The first Contemporary Northwest Art Awards

A tiny sample of Marie Watt's installation

So is this Contemporary Northwest Art Awards deal at the Portland art Museum worth seeing? People have had their doubts and well... I've seen it and yes (unequivocally) you should too...

The CNAA's open tomorrow to Museum members as a gala and the 5 artists will speak on Sunday at 2:00. A huge, free and warmer weather bash is planned for July 25th

The Verdict: As a collection of 5 solo shows it starts with two of the best exhibitions we've seen in Portland in the last year before losing its nerve (in a very professional way).
I'll save in depth formal reviews for later because it really deserves 5 reviews, but in short here is why it does and doesn't work:

Overall it is a serious museum show, not like the somewhat ADHD style biennials, even the stuff that falls short... falls short with well installed authority. You get to explore precisely why and how each artist succeeds or fails.

It starts with a bang, Marie Watt really steps up with a Joseph Beuys meets Louise Bourgeois festival of fond remembrance that utilizes the Belluschi designed atrium space to great effect. If you like craft, spatially activated art and do-gooder social coincidence stuff (quite reminiscent of MK Guth's Whitney Biennial piece but more crafty) then this will please you. If you were one of the people annoyed that Watt was the only Portland artist included and asked why her?... then her installation should answer the question (in case you missed her Smithsonian show). Fact is it is unfair for her to represent Portland alone... but she does a good job representing herself and this is an eye opener compared to her consistently good but never quite awe inspiring solo shows at PDX.

Dan Attoe's You Are Vulnerable Just Like the Rest of Us, 2006 (View 1)
Mixed media sculpture, neon light, animation, wires, transformer
125 x 72 x 2.5 inches (318 x 183 x 6.25 cm)

Another bang, Dan Attoe, provides 99.9% of the attitude in this show with his Jorg Immendorf meets David Lynch listening to death metal at a Bruce Nauman neon show opening offering. One normally has to go to LA or Berlin to see his painting/drawing/neon installations, though he lives just outside of Portland in Washougal Washington. Seeing this is a real treat and he plans to relocate to Portland proper soon, which might be good for him... his subject matter needs to go beyond red necks and death metal to move him from simply being a hip artist who shows with Peres Projects to someone like the late Jason Rhoades who still seems to be THE artist of male angst and spiritual yearning.

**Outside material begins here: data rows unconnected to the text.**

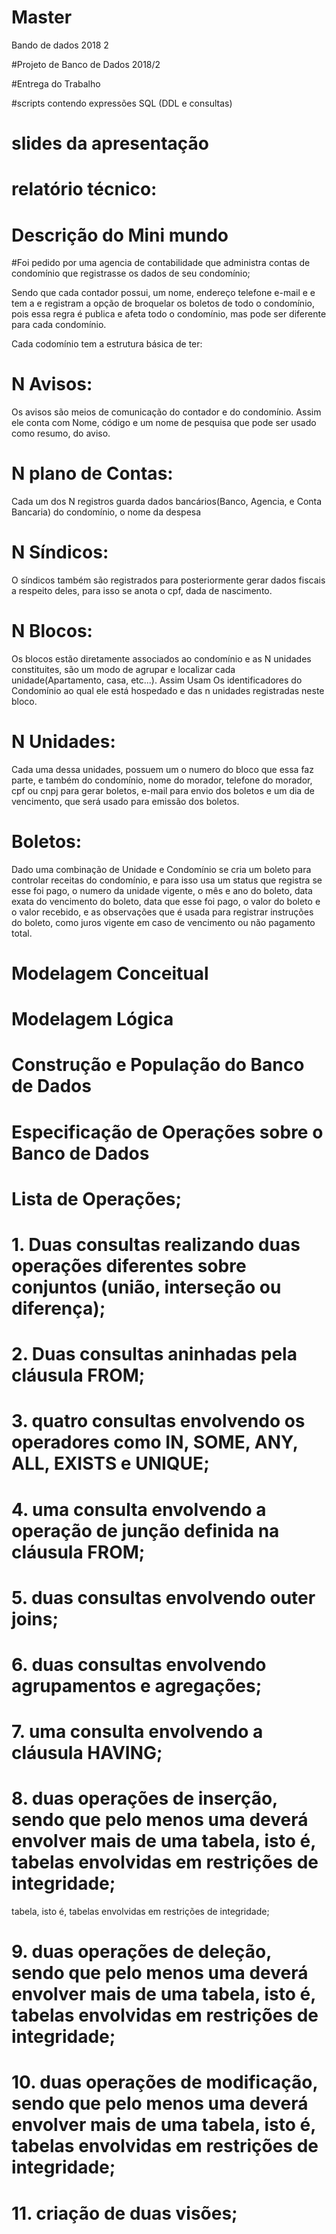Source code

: # Master
Bando de dados 2018 2


#Projeto de Banco de Dados 2018/2 

#Entrega do Trabalho
  
  
  #scripts contendo expressões SQL (DDL e consultas)
  
  # slides da apresentação
  
  
# relatório técnico:


# Descrição do Mini mundo

#Foi pedido por uma agencia de contabilidade que administra contas de condomínio que registrasse os dados de seu condomínio;


Sendo que cada contador possui, um nome, endereço telefone e-mail e e tem a e registram a opção de broquelar os boletos de todo o condomínio, pois essa regra é publica e afeta todo o condomínio, mas pode ser diferente para cada condomínio.


Cada codomínio tem a estrutura básica de ter:
# N Avisos:
Os avisos são meios de comunicação do contador e do condomínio.
Assim ele conta com Nome, código e um nome de pesquisa que pode ser usado como resumo, do aviso.

# N plano de Contas:
Cada um dos N registros guarda dados bancários(Banco, Agencia, e Conta Bancaria) do condomínio, o nome da despesa

# N Síndicos:
O síndicos também são registrados para posteriormente gerar dados fiscais a respeito deles,  para isso se anota o cpf, dada de nascimento.

# N Blocos:
Os blocos estão diretamente associados ao condomínio e as N unidades constituites, são um modo de agrupar e localizar cada unidade(Apartamento, casa, etc...).
Assim Usam Os identificadores do Condomínio ao qual ele está hospedado e das n unidades registradas neste bloco.

# N Unidades:
Cada uma dessa unidades, possuem um o numero do bloco que essa faz parte, e também do condomínio, nome do morador, telefone do morador, cpf ou cnpj para gerar boletos, e-mail para envio dos boletos e um dia de vencimento, que será usado para emissão dos boletos.

# Boletos:
Dado uma combinação de Unidade e Condomínio se cria um boleto para controlar receitas do condomínio, e para isso usa um status que registra se esse foi pago, o numero da unidade vigente, o mês e ano do boleto, data exata do vencimento do boleto, data que esse foi pago, o valor do boleto e o valor recebido, e as observações que é usada para registrar instruções do boleto, como juros vigente em caso de vencimento ou não pagamento total.

# Modelagem Conceitual


# Modelagem Lógica


# Construção e População do Banco de Dados


# Especificação de Operações sobre o Banco de Dados


# Lista de Operações;

# 1. Duas consultas realizando duas operações diferentes sobre conjuntos (união, interseção ou diferença);

# 2. Duas consultas aninhadas pela cláusula FROM;

# 3. quatro consultas envolvendo os operadores como IN, SOME, ANY, ALL, EXISTS e UNIQUE;

# 4. uma consulta envolvendo a operação de junção definida na cláusula FROM;

# 5. duas consultas envolvendo outer joins;

# 6. duas consultas envolvendo agrupamentos e agregações;

# 7. uma consulta envolvendo a cláusula HAVING;

# 8. duas operações de inserção, sendo que pelo menos uma deverá envolver mais de uma tabela, isto é, tabelas envolvidas em restrições de integridade;
tabela, isto é, tabelas envolvidas em restrições de integridade;

# 9. duas operações de deleção, sendo que pelo menos uma deverá envolver mais de uma tabela, isto é, tabelas envolvidas em restrições de integridade;

# 10. duas operações de modificação, sendo que pelo menos uma deverá envolver mais de uma tabela, isto é, tabelas envolvidas em restrições de integridade;

# 11. criação de duas visões;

Whiting Tennis is solid with his folksy slightly Puryear-ish crafty sculpture (which looks quaint after Attoe). Sure Tennis good but not terribly original ... most everyone in Portland and Seattle wondered why he was chosen and this wont quell that query.

Detail of Jeffry Mitchell's Sphinx

Jeffry Mitchell puts in another predictably solid but very absorbed installation and painting duet. Nobody will question why he's here... he makes interesting objects but as an overall installation it lacks the energy and authority of Attoe and Watt. Mitchell is very familiar in Seattle and Portland so he needed to really up the ante, instead he seems to have gone down the rabbit hole of his already familiar preoccupations... he's simply done better before. Also, tons of artists used mirrors this year at Art Basel Miami Beach and I'm certain this is not as good as Terence Koh.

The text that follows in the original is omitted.